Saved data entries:
%%
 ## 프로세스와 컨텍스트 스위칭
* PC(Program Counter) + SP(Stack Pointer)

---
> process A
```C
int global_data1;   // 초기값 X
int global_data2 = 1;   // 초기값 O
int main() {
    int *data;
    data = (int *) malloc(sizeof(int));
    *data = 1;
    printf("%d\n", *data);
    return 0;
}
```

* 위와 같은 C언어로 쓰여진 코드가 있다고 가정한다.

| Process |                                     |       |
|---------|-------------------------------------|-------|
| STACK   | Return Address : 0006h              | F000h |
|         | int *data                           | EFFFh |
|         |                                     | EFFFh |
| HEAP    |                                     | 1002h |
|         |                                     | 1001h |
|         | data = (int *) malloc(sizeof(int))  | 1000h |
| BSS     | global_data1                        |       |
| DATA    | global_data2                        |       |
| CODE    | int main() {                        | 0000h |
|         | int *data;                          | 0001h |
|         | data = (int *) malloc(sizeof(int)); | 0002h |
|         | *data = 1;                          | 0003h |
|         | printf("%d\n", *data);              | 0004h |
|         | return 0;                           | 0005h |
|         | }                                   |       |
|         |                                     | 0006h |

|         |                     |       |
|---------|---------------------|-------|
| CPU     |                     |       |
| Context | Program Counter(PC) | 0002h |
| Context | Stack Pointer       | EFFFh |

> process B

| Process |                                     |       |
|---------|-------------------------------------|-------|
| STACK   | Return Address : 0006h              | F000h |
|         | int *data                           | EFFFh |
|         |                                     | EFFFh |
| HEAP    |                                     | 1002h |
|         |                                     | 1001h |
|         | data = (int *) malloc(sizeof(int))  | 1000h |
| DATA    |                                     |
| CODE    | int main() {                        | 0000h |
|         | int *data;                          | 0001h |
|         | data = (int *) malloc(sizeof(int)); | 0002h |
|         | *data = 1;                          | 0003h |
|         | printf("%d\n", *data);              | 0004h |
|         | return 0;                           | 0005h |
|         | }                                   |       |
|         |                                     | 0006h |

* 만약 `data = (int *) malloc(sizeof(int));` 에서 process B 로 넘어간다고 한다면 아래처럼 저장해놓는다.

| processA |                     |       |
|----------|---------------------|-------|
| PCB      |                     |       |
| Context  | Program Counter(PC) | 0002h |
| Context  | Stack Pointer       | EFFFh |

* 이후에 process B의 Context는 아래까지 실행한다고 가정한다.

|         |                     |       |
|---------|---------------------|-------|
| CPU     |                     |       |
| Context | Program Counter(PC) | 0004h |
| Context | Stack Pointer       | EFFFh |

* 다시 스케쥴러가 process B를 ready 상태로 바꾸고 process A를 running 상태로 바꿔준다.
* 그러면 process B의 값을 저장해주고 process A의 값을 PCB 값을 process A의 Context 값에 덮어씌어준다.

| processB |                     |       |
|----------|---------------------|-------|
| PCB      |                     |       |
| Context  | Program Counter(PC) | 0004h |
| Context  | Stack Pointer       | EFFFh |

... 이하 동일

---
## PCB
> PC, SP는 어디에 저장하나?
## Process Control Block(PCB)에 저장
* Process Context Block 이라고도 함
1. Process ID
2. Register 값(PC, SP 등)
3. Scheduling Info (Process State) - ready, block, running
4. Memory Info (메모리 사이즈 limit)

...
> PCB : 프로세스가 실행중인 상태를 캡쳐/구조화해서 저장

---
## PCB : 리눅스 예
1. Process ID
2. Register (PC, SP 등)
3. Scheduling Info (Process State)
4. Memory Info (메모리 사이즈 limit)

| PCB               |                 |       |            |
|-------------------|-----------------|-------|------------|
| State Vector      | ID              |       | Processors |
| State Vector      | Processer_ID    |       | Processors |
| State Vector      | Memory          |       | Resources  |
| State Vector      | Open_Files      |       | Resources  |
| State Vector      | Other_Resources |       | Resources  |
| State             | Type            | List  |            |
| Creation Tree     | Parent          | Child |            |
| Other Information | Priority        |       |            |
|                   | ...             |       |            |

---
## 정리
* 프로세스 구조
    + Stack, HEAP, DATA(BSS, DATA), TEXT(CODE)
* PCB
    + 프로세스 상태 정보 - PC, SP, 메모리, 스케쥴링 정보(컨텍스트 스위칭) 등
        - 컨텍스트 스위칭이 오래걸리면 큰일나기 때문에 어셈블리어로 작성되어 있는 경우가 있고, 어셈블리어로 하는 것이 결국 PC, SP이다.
%%
__The task__
Your task is to return each line of the data above that contains the string "가정한다".

__Answer below__
* 위와 같은 C언어로 쓰여진 코드가 있다고 가정한다.
* 이후에 process B의 Context는 아래까지 실행한다고 가정한다.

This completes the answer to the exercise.